- WHAT TO PRODUCE -
Work out how many lines in the entries below include the word "Diego", and give only that figure.

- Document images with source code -
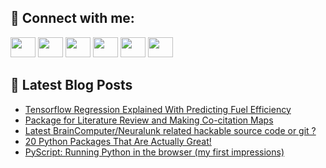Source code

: ## 🔎 Connect with me:
[<img height="32" width="40" src="https://cdn.jsdelivr.net/npm/simple-icons@v5/icons/telegram.svg" />](https://t.me/bullbesh)
[<img height="32" width="40" src="https://cdn.jsdelivr.net/npm/simple-icons@v5/icons/vk.svg" />](https://vk.com/bullbesh)
[<img height="32" width="40" src="https://cdn.jsdelivr.net/npm/simple-icons@v5/icons/twitter.svg" />](https://twitter.com/bullbesh1)
[<img height="32" width="40" src="https://cdn.jsdelivr.net/npm/simple-icons@v5/icons/instagram.svg" />](https://www.instagram.com/bullbesh)
[<img height="32" width="40" src="https://cdn.jsdelivr.net/npm/simple-icons@v5/icons/reddit.svg" />](https://www.reddit.com/user/bullbesh)
[<img height="32" width="40" src="https://cdn.jsdelivr.net/npm/simple-icons@v5/icons/youtube.svg" />](https://www.youtube.com/channel/UCtfjRs6uzgq5mfm8S06WTcg)

## 📕 Latest Blog Posts
<!-- BLOG-POST-LIST:START -->
- [Tensorflow Regression Explained With Predicting Fuel Efficiency](https://www.reddit.com/r/Python/comments/upfdzj/tensorflow_regression_explained_with_predicting/)
- [Package for Literature Review and Making Co-citation Maps](https://www.reddit.com/r/Python/comments/updngs/package_for_literature_review_and_making/)
- [Latest BrainComputer/Neuralunk related hackable source code or git ?](https://www.reddit.com/r/Python/comments/upd2pr/latest_braincomputerneuralunk_related_hackable/)
- [20 Python Packages That Are Actually Great!](https://www.reddit.com/r/Python/comments/upco1k/20_python_packages_that_are_actually_great/)
- [PyScript: Running Python in the browser &lpar;my first impressions&rpar;](https://www.reddit.com/r/Python/comments/upcl4l/pyscript_running_python_in_the_browser_my_first/)
<!-- BLOG-POST-LIST:END -->
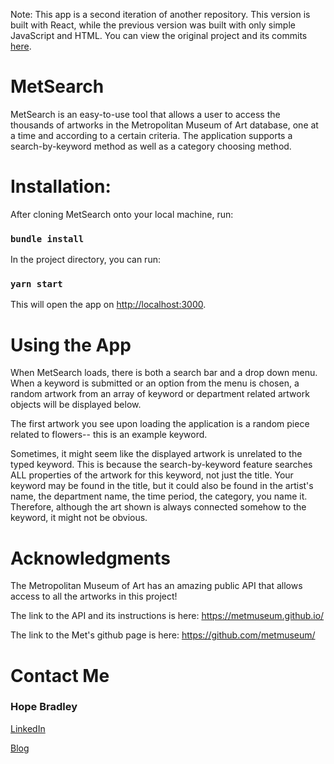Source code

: 
Note: This app is a second iteration of another repository. This version is built with React, while the previous version was built with only simple JavaScript and HTML. You can view the original project and its commits [here](https://github.com/hopebradley/project-phase1).

# MetSearch

MetSearch is an easy-to-use tool that allows a user to access the thousands of artworks in the Metropolitan Museum of Art database, one at a time and according to a certain criteria. The application supports a search-by-keyword method as well as a category choosing method.

# Installation:

After cloning MetSearch onto your local machine, run:
### `bundle install`

In the project directory, you can run:
### `yarn start`
This will open the app on [http://localhost:3000](http://localhost:3000).

# Using the App

When MetSearch loads, there is both a search bar and a drop down menu. When a keyword is submitted or an option from the menu is chosen, a random artwork from an array of keyword or department related artwork objects will be displayed below.

The first artwork you see upon loading the application is a random piece related to flowers-- this is an example keyword.

Sometimes, it might seem like the displayed artwork is unrelated to the typed keyword. This is because the search-by-keyword feature searches ALL properties of the artwork for this keyword, not just the title. Your keyword may be found in the title, but it could also be found in the artist's name, the department name, the time period, the category, you name it. Therefore, although the art shown is always connected somehow to the keyword, it might not be obvious.

# Acknowledgments

The Metropolitan Museum of Art has an amazing public API that allows access to all the artworks in this project!

The link to the API and its instructions is here: https://metmuseum.github.io/

The link to the Met's github page is here: https://github.com/metmuseum/

# Contact Me

### Hope Bradley
[LinkedIn](https://www.linkedin.com/in/hopebradl3y)

[Blog](hopebradley.com)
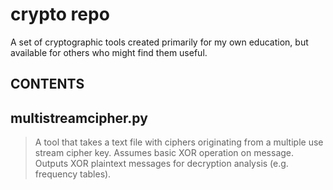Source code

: crypto repo
===========

A set of cryptographic tools created primarily for my own education,
but available for others who might find them useful.


CONTENTS
-----------

## multistreamcipher.py
   > A tool that takes a text file with ciphers originating from a
   > multiple use stream cipher key. Assumes basic XOR operation on
   > message. Outputs XOR plaintext messages for decryption analysis
   > (e.g. frequency tables).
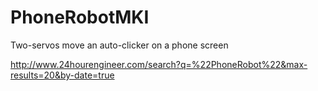 # PhoneRobotMKI
Two-servos move an auto-clicker on a phone screen


http://www.24hourengineer.com/search?q=%22PhoneRobot%22&max-results=20&by-date=true
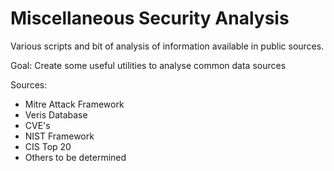 # Miscellaneous Security Analysis

Various scripts and bit of analysis of information available in public sources.

Goal: Create some useful utilities to analyse common data sources

Sources:

- Mitre Attack Framework
- Veris Database
- CVE's
- NIST Framework
- CIS Top 20
- Others to be determined
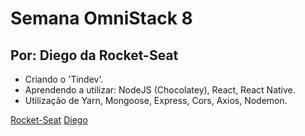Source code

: # Semana OmniStack 8
## Por: Diego da Rocket-Seat

* Criando o 'Tindev'.
* Aprendendo a utilizar: NodeJS (Chocolatey), React, React Native.
* Utilização de Yarn, Mongoose, Express, Cors, Axios, Nodemon.

[Rocket-Seat](https://rocketseat.com.br)
[Diego](https://github.com/diego3g)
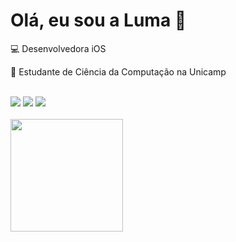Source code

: <div>
	<h1>Olá, eu sou a Luma 👋</h1>
</div>
		
<div>
	<p>💻 Desenvolvedora iOS</p>  
	<p>🌱 Estudante de Ciência da Computação na Unicamp</p>  
</div>

<div><br>
	<a href = "mailto:lumagabino@gmail.com"><img src="https://img.shields.io/badge/-Gmail-%23333?style=for-the-badge&logo=gmail&logoColor=white" target="_blank"></a>
	<a href="https://medium.com/@lumagabino" target="_blank"><img src="https://img.shields.io/badge/Medium-12100E?style=for-the-badge&logo=medium&logoColor=white" target="_blank"></a>
	<a href="https://www.linkedin.com/in/luma-gabino/" target="_blank"><img src="https://img.shields.io/badge/-LinkedIn-%230077B5?style=for-the-badge&logo=linkedin&logoColor=white" target="_blank"></a>  
</div>

<div><br>
  <a href="https://github.com/lumagabino">
  <img height="180em" src="https://github-readme-stats.vercel.app/api/top-langs/?username=lumagabino&layout=compact&langs_count=7&theme=default"/>
</div>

- YOUR SOLUTION -
2